[Atlas] CI: Drive artifact folder migration backfill open coding:8 reasoning:7 safety:8

← Atlas
Phase 2 of artifact folder migration. Each cycle: 100 artifacts WHERE artifact_id IS NULL OR migrated_to_folder_at IS NULL. Generate uuid4() for artifact_id, mkdir /, git mv files, write manifest.json, set provenance symlinks. Idempotent via DB advisory lock. Append to artifact_migration_log. Stop when COUNT(WHERE artifact_id IS NULL)=0. ~3 days for 11,667 artifacts at 100/cycle every-30-min.

Git Commits (4)

[Atlas] UUID migration Phase 1b: commit_artifact_to_folder helper (#1227)2026-04-28
[Atlas] UUID migration Phase 1b: commit_artifact_to_folder helper2026-04-28
[Atlas] UUID migration Phase 1: register_artifact() populates artifact_id (#1226)2026-04-28
[Atlas] UUID migration Phase 1: register_artifact() populates artifact_id2026-04-28
Spec File

Goal

Move every SciDEX artifact into a folder-per-artifact storage layout
where the folder is named by the artifact's existing id. Friendly
filenames live inside the folder; multi-file artifacts (notebook +
HTML + figures + manifest) co-locate naturally. DB-only artifacts
(hypotheses, claims, KG entities) get folders too — their content is
the canonical manifest.json so the filesystem becomes a uniform
provenance surface in git.

Today the storage layout mixes UUID-named files (notebooks),
slug-named files (figures), session-id folders (analyses), and flat
CSVs (datasets). That works for read paths but blocks: (a) artifacts
that span multiple files; (b) provenance graphs (parent → derived);
(c) DB-only artifacts being version-controlled at all; (d) idempotent
migration tooling. Folder-per-artifact solves all four.

> ## Continuous-process anchor
>
> This is a bounded migration quest, not a continuous process — it
> has a clear "done" state.

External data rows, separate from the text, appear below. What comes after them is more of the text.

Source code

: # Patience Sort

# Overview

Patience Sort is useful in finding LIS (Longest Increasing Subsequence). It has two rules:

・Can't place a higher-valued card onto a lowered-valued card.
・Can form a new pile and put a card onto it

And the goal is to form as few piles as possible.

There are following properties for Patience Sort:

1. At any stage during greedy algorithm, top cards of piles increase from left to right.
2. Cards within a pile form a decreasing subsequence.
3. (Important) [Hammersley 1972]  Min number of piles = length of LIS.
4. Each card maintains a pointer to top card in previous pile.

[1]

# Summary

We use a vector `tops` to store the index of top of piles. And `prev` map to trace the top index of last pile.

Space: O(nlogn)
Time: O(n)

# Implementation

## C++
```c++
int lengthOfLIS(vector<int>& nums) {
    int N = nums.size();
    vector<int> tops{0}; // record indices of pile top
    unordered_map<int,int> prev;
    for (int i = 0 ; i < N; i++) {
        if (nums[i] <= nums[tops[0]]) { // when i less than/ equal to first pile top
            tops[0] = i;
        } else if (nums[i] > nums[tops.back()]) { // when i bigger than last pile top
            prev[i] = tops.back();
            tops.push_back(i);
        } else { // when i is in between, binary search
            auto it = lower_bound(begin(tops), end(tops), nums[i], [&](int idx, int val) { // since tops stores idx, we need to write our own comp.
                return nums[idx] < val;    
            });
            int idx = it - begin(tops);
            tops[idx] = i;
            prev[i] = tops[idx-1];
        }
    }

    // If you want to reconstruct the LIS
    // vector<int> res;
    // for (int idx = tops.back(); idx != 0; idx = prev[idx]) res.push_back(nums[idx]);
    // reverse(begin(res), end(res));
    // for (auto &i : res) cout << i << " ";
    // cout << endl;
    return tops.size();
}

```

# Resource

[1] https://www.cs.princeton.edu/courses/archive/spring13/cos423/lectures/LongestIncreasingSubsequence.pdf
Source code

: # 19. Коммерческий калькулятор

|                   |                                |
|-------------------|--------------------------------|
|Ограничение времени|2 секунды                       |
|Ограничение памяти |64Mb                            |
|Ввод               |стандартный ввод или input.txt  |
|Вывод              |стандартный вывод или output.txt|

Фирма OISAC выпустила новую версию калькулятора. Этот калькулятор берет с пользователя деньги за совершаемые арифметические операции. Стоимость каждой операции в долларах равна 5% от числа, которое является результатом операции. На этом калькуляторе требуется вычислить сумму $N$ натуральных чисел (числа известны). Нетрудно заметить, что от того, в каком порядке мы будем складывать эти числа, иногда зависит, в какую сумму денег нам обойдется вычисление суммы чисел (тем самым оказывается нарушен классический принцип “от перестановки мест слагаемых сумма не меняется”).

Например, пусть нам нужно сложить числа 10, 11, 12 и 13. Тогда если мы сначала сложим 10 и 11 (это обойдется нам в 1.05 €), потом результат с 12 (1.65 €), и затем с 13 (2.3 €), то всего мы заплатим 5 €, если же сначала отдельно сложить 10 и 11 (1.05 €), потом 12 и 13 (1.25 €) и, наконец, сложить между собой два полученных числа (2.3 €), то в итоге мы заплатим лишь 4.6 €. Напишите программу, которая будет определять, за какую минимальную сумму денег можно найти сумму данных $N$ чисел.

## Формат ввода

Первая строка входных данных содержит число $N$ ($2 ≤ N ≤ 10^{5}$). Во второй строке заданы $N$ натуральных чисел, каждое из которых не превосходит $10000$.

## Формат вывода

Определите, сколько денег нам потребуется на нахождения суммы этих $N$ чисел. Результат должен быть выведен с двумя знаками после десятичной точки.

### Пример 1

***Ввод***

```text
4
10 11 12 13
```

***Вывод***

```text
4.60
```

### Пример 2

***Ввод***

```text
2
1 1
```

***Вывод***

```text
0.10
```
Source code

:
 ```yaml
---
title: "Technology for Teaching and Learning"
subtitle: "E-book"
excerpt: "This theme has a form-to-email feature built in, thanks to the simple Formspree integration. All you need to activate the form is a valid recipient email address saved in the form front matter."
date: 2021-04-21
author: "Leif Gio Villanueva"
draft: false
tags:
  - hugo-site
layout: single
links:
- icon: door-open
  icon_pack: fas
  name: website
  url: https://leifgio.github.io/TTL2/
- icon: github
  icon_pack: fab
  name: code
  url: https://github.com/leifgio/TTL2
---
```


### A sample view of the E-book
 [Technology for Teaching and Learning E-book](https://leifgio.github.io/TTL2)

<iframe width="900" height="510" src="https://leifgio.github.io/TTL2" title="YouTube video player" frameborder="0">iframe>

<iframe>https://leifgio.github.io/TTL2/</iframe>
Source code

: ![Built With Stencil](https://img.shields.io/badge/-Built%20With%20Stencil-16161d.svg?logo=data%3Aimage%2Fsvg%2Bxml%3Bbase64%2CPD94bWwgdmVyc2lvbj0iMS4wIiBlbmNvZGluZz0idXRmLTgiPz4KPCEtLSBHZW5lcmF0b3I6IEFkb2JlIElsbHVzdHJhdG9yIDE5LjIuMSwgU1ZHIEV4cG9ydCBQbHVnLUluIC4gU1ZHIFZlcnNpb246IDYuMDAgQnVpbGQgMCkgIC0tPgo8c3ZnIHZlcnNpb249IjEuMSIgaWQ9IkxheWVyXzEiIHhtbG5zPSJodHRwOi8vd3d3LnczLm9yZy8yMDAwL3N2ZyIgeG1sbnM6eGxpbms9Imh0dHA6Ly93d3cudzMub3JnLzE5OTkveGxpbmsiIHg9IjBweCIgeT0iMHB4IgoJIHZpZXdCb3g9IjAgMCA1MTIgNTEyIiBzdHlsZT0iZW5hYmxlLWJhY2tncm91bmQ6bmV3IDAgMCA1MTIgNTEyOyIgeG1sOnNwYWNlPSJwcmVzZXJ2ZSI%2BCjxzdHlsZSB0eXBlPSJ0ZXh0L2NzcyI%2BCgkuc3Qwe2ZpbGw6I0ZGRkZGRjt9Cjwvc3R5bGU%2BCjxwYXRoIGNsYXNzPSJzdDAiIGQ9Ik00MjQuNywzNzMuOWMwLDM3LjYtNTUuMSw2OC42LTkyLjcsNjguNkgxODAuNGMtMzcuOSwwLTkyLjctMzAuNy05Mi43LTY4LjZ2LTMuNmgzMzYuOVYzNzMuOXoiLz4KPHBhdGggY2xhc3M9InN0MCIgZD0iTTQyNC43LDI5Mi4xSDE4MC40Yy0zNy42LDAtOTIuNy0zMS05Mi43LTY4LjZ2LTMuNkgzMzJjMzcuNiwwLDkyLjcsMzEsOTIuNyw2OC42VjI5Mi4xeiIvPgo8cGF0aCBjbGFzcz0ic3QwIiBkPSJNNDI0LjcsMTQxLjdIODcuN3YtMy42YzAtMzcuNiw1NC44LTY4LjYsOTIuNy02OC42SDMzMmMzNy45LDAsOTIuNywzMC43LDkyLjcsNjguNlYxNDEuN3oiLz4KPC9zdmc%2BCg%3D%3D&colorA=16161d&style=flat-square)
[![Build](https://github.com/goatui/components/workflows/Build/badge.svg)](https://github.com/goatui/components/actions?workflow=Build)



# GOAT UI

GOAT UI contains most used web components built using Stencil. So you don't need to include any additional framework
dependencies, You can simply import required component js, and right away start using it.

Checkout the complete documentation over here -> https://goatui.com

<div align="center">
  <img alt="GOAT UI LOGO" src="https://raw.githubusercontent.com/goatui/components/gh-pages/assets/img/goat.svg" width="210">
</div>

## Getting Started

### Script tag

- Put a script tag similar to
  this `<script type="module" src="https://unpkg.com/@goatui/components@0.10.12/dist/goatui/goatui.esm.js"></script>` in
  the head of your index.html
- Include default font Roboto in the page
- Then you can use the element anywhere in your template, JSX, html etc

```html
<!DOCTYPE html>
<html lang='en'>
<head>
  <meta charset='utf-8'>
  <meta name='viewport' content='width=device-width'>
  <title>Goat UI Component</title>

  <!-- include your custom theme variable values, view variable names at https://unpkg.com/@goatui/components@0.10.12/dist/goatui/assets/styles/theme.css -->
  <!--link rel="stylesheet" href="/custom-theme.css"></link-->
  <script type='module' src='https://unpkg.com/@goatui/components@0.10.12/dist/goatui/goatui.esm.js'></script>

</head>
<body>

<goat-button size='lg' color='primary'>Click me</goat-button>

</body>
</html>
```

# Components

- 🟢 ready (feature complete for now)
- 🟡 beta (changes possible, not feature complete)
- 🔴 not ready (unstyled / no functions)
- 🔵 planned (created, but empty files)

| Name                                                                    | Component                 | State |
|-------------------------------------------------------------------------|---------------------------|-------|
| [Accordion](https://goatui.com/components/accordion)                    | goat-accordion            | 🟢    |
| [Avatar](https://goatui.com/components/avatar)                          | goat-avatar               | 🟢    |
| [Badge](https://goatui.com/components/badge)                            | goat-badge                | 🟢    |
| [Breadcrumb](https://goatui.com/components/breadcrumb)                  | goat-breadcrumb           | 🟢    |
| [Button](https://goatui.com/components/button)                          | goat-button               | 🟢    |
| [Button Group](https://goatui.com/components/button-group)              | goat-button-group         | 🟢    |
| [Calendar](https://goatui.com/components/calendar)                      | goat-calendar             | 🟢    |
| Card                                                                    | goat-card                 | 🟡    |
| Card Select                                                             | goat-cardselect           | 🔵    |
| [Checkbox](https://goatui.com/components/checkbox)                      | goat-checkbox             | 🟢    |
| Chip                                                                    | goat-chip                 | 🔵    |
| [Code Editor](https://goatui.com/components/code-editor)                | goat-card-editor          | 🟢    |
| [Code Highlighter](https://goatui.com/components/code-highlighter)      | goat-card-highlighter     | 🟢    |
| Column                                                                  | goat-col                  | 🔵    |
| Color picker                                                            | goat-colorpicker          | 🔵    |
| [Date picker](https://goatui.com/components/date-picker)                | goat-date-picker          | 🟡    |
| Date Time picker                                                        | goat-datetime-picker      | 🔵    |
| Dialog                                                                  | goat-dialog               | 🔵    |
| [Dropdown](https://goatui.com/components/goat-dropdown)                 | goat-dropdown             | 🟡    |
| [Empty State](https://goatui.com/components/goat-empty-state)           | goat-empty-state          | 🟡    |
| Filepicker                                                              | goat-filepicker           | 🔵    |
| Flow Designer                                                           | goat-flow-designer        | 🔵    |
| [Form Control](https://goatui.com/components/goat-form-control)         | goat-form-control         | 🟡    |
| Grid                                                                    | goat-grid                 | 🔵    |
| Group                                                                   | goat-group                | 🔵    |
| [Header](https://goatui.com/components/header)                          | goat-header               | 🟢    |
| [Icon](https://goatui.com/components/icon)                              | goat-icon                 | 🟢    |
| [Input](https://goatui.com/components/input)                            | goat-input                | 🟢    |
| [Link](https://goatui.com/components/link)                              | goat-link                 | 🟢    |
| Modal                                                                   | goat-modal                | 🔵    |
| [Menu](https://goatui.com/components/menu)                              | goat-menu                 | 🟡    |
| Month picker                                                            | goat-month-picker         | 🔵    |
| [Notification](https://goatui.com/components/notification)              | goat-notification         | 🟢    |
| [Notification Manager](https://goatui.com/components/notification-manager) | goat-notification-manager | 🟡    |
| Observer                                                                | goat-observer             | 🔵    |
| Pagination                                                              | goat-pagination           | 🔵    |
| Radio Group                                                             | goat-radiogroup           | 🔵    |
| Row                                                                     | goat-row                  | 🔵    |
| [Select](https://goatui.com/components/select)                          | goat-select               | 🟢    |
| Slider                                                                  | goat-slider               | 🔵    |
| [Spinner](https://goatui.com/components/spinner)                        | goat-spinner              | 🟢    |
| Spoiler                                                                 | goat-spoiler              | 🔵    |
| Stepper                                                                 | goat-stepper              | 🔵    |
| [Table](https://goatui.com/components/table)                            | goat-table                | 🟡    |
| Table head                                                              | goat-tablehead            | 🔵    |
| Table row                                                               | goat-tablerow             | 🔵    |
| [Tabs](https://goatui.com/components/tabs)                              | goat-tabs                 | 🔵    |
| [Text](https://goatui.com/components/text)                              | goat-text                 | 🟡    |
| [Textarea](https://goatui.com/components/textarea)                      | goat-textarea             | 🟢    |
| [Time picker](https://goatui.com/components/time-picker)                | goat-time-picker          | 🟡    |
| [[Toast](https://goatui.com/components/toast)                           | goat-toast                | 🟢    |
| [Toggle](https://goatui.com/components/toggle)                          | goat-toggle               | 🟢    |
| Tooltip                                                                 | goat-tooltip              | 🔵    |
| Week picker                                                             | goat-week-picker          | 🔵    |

Apply the design principles in
> docs/design/retired_scripts_patterns.md for the backfill driver
> (gap-predicate, idempotent, version-stamped, observable), but the
> migration itself is a phased rollout, not a steady-state job.
>
> The eventual steady-state — every newly-committed artifact gets a
> folder automatically — is a side effect of Phase 1 changes, not a
> separate continuous process.

Naming decision

Final design after iterating with the user:

  • artifacts.id (existing column): preserved verbatim. Mixed
format (figure-abc123, MITOCHONDRIAL_DYSFUNCTION,
sess_SDA-2026-04-16-..., etc.). Never changes. The legacy handle.
  • artifacts.artifact_id (NEW column): UUID type, UNIQUE,
populated for every artifact (new ones at write time, existing ones
in Phase 2 backfill). The canonical clean handle for new code.
  • artifacts.artifact_type (existing column): kept. Carries type
info so artifact_id itself can be a bare UUID without a type prefix.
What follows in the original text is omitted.